Results: After deduplication, 642 retrieved articles were filtered and nine met inclusion criteria (eight in rodent models, one human study). ACEi/ARB administration in animals was associated with increased microbial diversity, restoration of intestinal oxygen balance, and enrichment of SCFA-producing anaerobic genera such as Bifidobacterium, Bacteroides, Blautia, and Akkermansia. In the human study, ACEi/ARB use did not significantly alter microbial diversity, but decreased populations of facultative aerobic pathogens including Staphylococcus and Enterobacterales. Functionally, prolonged RAS inhibition elevated levels of acetate, propionate, and butyrate, and enhanced gut barrier integrity while attenuating inflammatory signaling. The human study was found to have a moderate risk of bias.
Conclusions: ACEi and ARB therapies appear to reshape gut microbiome structure and metabolic function, promoting SCFA-producer expansion, improved gut barrier integrity, and modulation of microbial taxa linked to inflammation and hypertension. However, human data is limited, and further transitional research is needed to confirm these findings.
Introduction
Hypertension (HTN), a leading cause of cardiovascular morbidity and mortality including stroke and myocardial infarction, affects approximately 122 million adults in the United States (US) (1–3). Less than 44% of American adults with hypertension have controlled blood pressure (BP), underscoring the urgent need for novel therapeutic strategies (1). The gut microbiota can impact HTN development and progression with altered gut microbial composition and function associated with elevated BP (4–7). Proposed mechanisms for this relationship include modulation of the renin-angiotensin system (RAS), vascular resistance, and immune responses (8–11).

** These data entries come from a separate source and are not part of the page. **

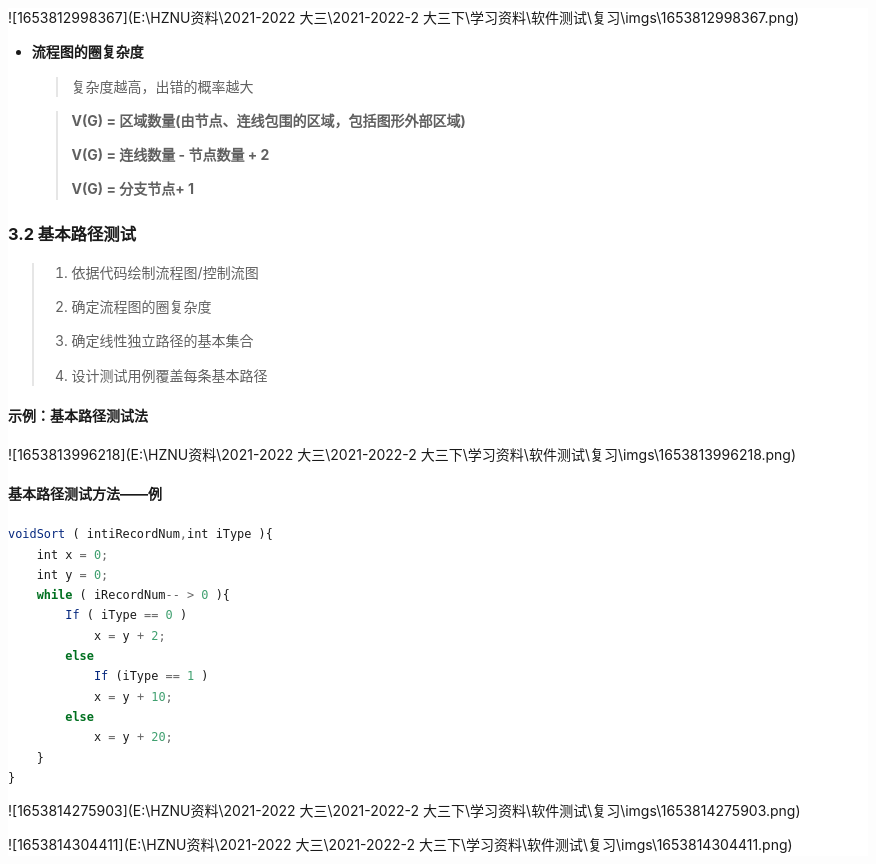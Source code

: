 ![1653812998367](E:\HZNU资料\2021-2022 大三\2021-2022-2 大三下\学习资料\软件测试\复习\imgs\1653812998367.png)



- **流程图的圈复杂度**

  > 复杂度越高，出错的概率越大

  > **V(G) = 区域数量(由节点、连线包围的区域，包括图形外部区域)**
  >
  > **V(G) = 连线数量 - 节点数量 + 2**
  >
  > **V(G) = 分支节点+ 1**

### 3.2 基本路径测试

> 1. 依据代码绘制流程图/控制流图
>
> 2. 确定流程图的圈复杂度
>
> 3. 确定线性独立路径的基本集合
>
> 4. 设计测试用例覆盖每条基本路径

#### 示例：基本路径测试法

![1653813996218](E:\HZNU资料\2021-2022 大三\2021-2022-2 大三下\学习资料\软件测试\复习\imgs\1653813996218.png)



#### **基本路径测试方法——例**

```javascript
voidSort ( intiRecordNum,int iType ){
    int x = 0;
    int y = 0;
    while ( iRecordNum-- > 0 ){
        If ( iType == 0 )
        	x = y + 2;
        else
        	If (iType == 1 )
        	x = y + 10;
        else
        	x = y + 20;
    }
}

```

![1653814275903](E:\HZNU资料\2021-2022 大三\2021-2022-2 大三下\学习资料\软件测试\复习\imgs\1653814275903.png)



![1653814304411](E:\HZNU资料\2021-2022 大三\2021-2022-2 大三下\学习资料\软件测试\复习\imgs\1653814304411.png)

The RAS, a key regulator of BP, comprises two opposing pathways: the ACE1-Ang II axis, which promotes vasoconstriction, inflammation, and fibrosis, and the ACE2-Ang 1–7 axis, producing counteracting effects (12). Traditionally, RAS was considered to function primarily as a systemic regulator of cardiovascular homeostasis via circulating Angiotensin II (Ang II). However, nearly all components of RAS have been identified in various local tissues, including the gastrointestinal tract (GIT) (13). Locally, Ang II has been shown to drive intestinal inflammation, increase gut permeability, and contribute to dysbiosis (14). Conversely, Ang 1–7 has demonstrated protective effects by restoring gut barrier integrity (15). Certain gut microbes such as Bifidobacterium bifidum, have direct angiotensin-converting enzyme (ACE) inhibitory activity, suggesting a direct influence on RAS activity (9). These observations suggest a complex bidirectional interplay between RAS signaling, gut health, and BP regulation.

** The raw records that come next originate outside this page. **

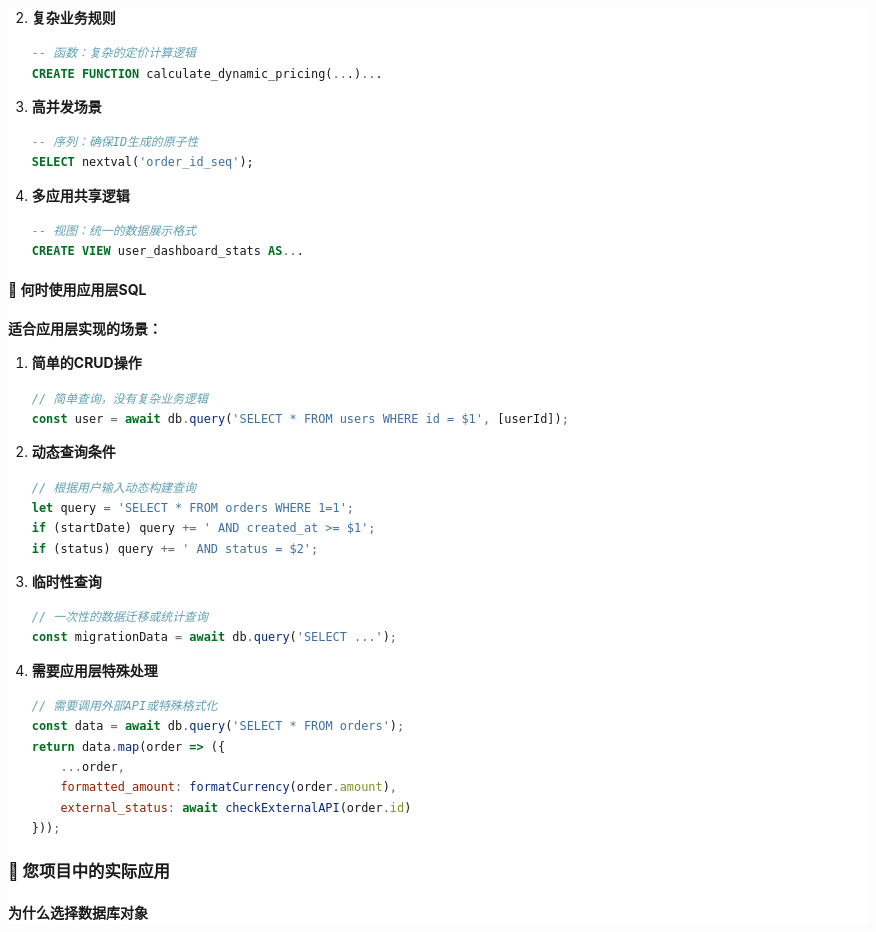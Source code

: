 2. **复杂业务规则**
   ```sql
   -- 函数：复杂的定价计算逻辑
   CREATE FUNCTION calculate_dynamic_pricing(...)...
   ```

3. **高并发场景**
   ```sql
   -- 序列：确保ID生成的原子性
   SELECT nextval('order_id_seq');
   ```

4. **多应用共享逻辑**
   ```sql
   -- 视图：统一的数据展示格式
   CREATE VIEW user_dashboard_stats AS...
   ```

#### **🚀 何时使用应用层SQL**

**适合应用层实现的场景：**

1. **简单的CRUD操作**
   ```javascript
   // 简单查询，没有复杂业务逻辑
   const user = await db.query('SELECT * FROM users WHERE id = $1', [userId]);
   ```

2. **动态查询条件**
   ```javascript
   // 根据用户输入动态构建查询
   let query = 'SELECT * FROM orders WHERE 1=1';
   if (startDate) query += ' AND created_at >= $1';
   if (status) query += ' AND status = $2';
   ```

3. **临时性查询**
   ```javascript
   // 一次性的数据迁移或统计查询
   const migrationData = await db.query('SELECT ...');
   ```

4. **需要应用层特殊处理**
   ```javascript
   // 需要调用外部API或特殊格式化
   const data = await db.query('SELECT * FROM orders');
   return data.map(order => ({
       ...order,
       formatted_amount: formatCurrency(order.amount),
       external_status: await checkExternalAPI(order.id)
   }));
   ```

### 🎯 您项目中的实际应用

#### **为什么选择数据库对象**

RAS inhibitors, including angiotensin-converting enzyme inhibitors (ACEis) and angiotensin receptor blockers (ARBs), are cornerstone therapies for HTN management (16). Besides their hypotensive effect, growing evidence suggests that ACEis and ARBs may also influence gut health (17, 18). For example, candesartan has been shown to restore gut barrier integrity, enhance short chain fatty acid (SCFA) production, and increase microbial diversity in spontaneously hypertensive rats (SHR) (17). Despite these promising findings, evidence is limited and heterogenous. Importantly, the mechanisms by which RAS inhibition influences the gut microbiome are not well understood, highlighting a significant gap in literature. Exploring these mechanisms could expand our understanding of the actions of RAS inhibitors and reveal possibilities for innovative interventions using the gut microbiome to improve BP regulation. The aim of this systematic review was to assess the effects of ACEIs and ARBs on the composition, functionality, and pathology of the gut microbiome in hypertensive animal models and human studies.
Methods
The Preferred Reporting Items for Systematic Review and Meta-Analyses (PRISMA) guidelines were used to conduct this systematic review (19). Inclusion criteria was the following: (1) hypertensive human or animal models; (2) ≥ 20 years old if human population; (3) use of ACEi/ARB as antihypertensive monotherapy; (4) evaluated at least 1 pre-specified outcome and (5) published in English. Systematic reviews, meta-analyses, post-hoc analyses, and methodology articles were excluded. Outcomes of interest included changes in gut composition and function, evaluated by alpha and/or beta diversity, bacterial taxa, and SCFAs, along with gastrointestinal health and inflammatory changes related to ACEi or ARB treatment.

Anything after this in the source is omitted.